━━━━━ Given entries ━━━━━

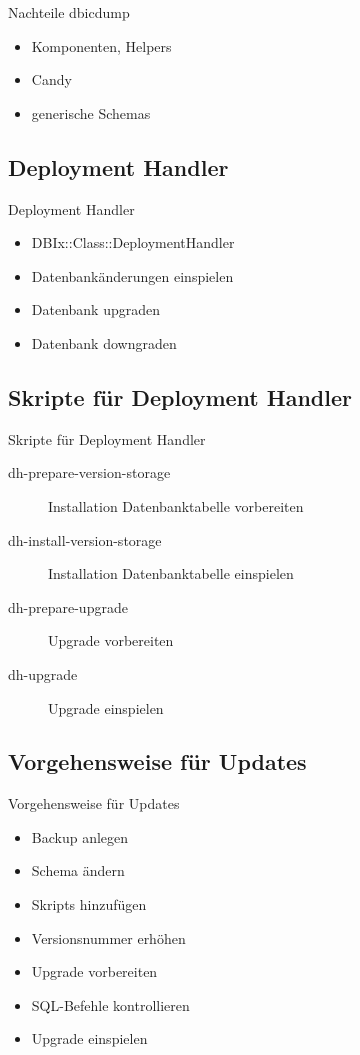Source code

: \begin{frame}[fragile]{Nachteile dbicdump}
\begin{itemize}
\item Komponenten, Helpers
\item Candy
\item generische Schemas
\end{itemize}
\end{frame}

\subsection{Deployment Handler}

\begin{frame}{Deployment Handler}
\begin{itemize}
\item DBIx::Class::DeploymentHandler
\item Datenbankänderungen einspielen
\item Datenbank upgraden
\item Datenbank downgraden
\end{itemize}
\end{frame}

\subsection{Skripte für Deployment Handler}
\begin{frame}{Skripte für Deployment Handler}
\begin{description}
\item[dh-prepare-version-storage] Installation Datenbanktabelle vorbereiten
\item[dh-install-version-storage] Installation Datenbanktabelle einspielen
\item[dh-prepare-upgrade] Upgrade vorbereiten
\item[dh-upgrade] Upgrade einspielen
\end{description}
\end{frame}

\subsection{Vorgehensweise für Updates}

\begin{frame}{Vorgehensweise für Updates}
\begin{itemize}
\item Backup anlegen
\item Schema ändern
\item Skripts hinzufügen
\item Versionsnummer erhöhen
\item Upgrade vorbereiten
\item SQL-Befehle kontrollieren
\item Upgrade einspielen
\end{itemize}
\end{frame}

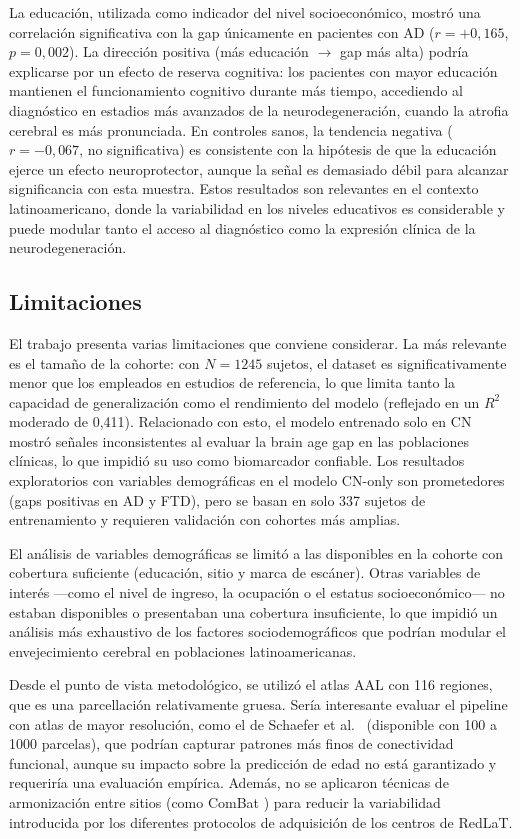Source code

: La educación, utilizada como indicador del nivel socioeconómico, mostró una correlación significativa con la gap únicamente en pacientes con AD ($r = +0{,}165$, $p = 0{,}002$). La dirección positiva (más educación $\rightarrow$ gap más alta) podría explicarse por un efecto de reserva cognitiva: los pacientes con mayor educación mantienen el funcionamiento cognitivo durante más tiempo, accediendo al diagnóstico en estadios más avanzados de la neurodegeneración, cuando la atrofia cerebral es más pronunciada. En controles sanos, la tendencia negativa ($r = -0{,}067$, no significativa) es consistente con la hipótesis de que la educación ejerce un efecto neuroprotector, aunque la señal es demasiado débil para alcanzar significancia con esta muestra. Estos resultados son relevantes en el contexto latinoamericano, donde la variabilidad en los niveles educativos es considerable y puede modular tanto el acceso al diagnóstico como la expresión clínica de la neurodegeneración.

\subsection{Limitaciones}
\label{sec:limitaciones}

El trabajo presenta varias limitaciones que conviene considerar. La más relevante es el tamaño de la cohorte: con $N = 1245$ sujetos, el dataset es significativamente menor que los empleados en estudios de referencia, lo que limita tanto la capacidad de generalización como el rendimiento del modelo (reflejado en un $R^2$ moderado de 0,411). Relacionado con esto, el modelo entrenado solo en CN mostró señales inconsistentes al evaluar la brain age gap en las poblaciones clínicas, lo que impidió su uso como biomarcador confiable. Los resultados exploratorios con variables demográficas en el modelo CN-only son prometedores (gaps positivas en AD y FTD), pero se basan en solo 337 sujetos de entrenamiento y requieren validación con cohortes más amplias.

El análisis de variables demográficas se limitó a las disponibles en la cohorte con cobertura suficiente (educación, sitio y marca de escáner). Otras variables de interés ---como el nivel de ingreso, la ocupación o el estatus socioeconómico--- no estaban disponibles o presentaban una cobertura insuficiente, lo que impidió un análisis más exhaustivo de los factores sociodemográficos que podrían modular el envejecimiento cerebral en poblaciones latinoamericanas.

Desde el punto de vista metodológico, se utilizó el atlas AAL con 116 regiones, que es una parcellación relativamente gruesa. Sería interesante evaluar el pipeline con atlas de mayor resolución, como el de Schaefer et al.\ \cite{schaefer2018local} (disponible con 100 a 1000 parcelas), que podrían capturar patrones más finos de conectividad funcional, aunque su impacto sobre la predicción de edad no está garantizado y requeriría una evaluación empírica. Además, no se aplicaron técnicas de armonización entre sitios (como ComBat \cite{fortin2017harmonization}) para reducir la variabilidad introducida por los diferentes protocolos de adquisición de los centros de RedLaT.

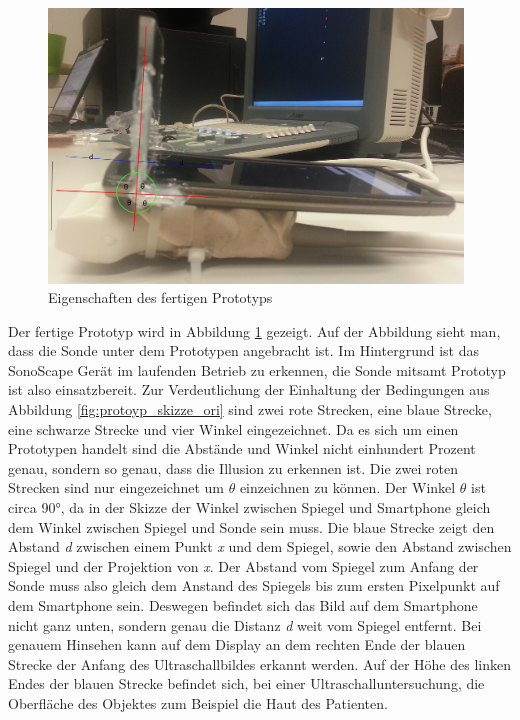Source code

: \begin{figure}[h]
	\centering
	\includegraphics[width=0.98\textwidth]{Prototypen_Bau/Prototyp_fertig}
	\caption{Eigenschaften des fertigen Prototyps}
	\label{fig:protoyp}
\end{figure}
Der fertige Prototyp wird in Abbildung \ref{fig:protoyp} gezeigt. Auf der Abbildung sieht man, dass die Sonde unter dem Prototypen angebracht ist. Im Hintergrund ist das SonoScape Gerät im laufenden Betrieb zu erkennen, die Sonde mitsamt Prototyp ist also einsatzbereit. Zur Verdeutlichung der Einhaltung der Bedingungen aus Abbildung \ref{fig:protoyp_skizze_ori} sind zwei rote Strecken, eine blaue Strecke, eine schwarze Strecke und vier Winkel eingezeichnet. Da es sich um einen Prototypen handelt sind die Abstände und Winkel nicht einhundert Prozent genau, sondern so genau, dass die Illusion zu erkennen ist. Die zwei roten Strecken sind nur eingezeichnet um $\theta$ einzeichnen zu können. Der Winkel $\theta$ ist circa 90°, da in der Skizze der Winkel zwischen Spiegel und Smartphone gleich dem Winkel zwischen Spiegel und Sonde sein muss. Die blaue Strecke zeigt den Abstand \textit{d} zwischen einem Punkt \textit{x} und dem Spiegel, sowie den Abstand zwischen Spiegel und der Projektion von \textit{x}. Der Abstand vom Spiegel zum Anfang der Sonde muss also gleich dem Anstand des Spiegels bis zum ersten Pixelpunkt auf dem Smartphone sein. Deswegen befindet sich das Bild auf dem Smartphone nicht ganz unten, sondern genau die Distanz \textit{d} weit vom Spiegel entfernt. Bei genauem Hinsehen kann auf dem Display an dem rechten Ende der blauen Strecke der Anfang des Ultraschallbildes erkannt werden. Auf der Höhe des linken Endes der blauen Strecke befindet sich, bei einer Ultraschalluntersuchung, die Oberfläche des Objektes zum Beispiel die Haut des Patienten.\\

━━━━━

- [Exercise instructions] Only the lines from the first line of the entries through the line containing "Installation Datenbanktabelle vorbereiten" should be output, exactly as they are, without pictures.

- [Output for this task]
Source code

: \begin{frame}[fragile]{Nachteile dbicdump}
\begin{itemize}
\item Komponenten, Helpers
\item Candy
\item generische Schemas
\end{itemize}
\end{frame}

\subsection{Deployment Handler}

\begin{frame}{Deployment Handler}
\begin{itemize}
\item DBIx::Class::DeploymentHandler
\item Datenbankänderungen einspielen
\item Datenbank upgraden
\item Datenbank downgraden
\end{itemize}
\end{frame}

\subsection{Skripte für Deployment Handler}
\begin{frame}{Skripte für Deployment Handler}
\begin{description}
\item[dh-prepare-version-storage] Installation Datenbanktabelle vorbereiten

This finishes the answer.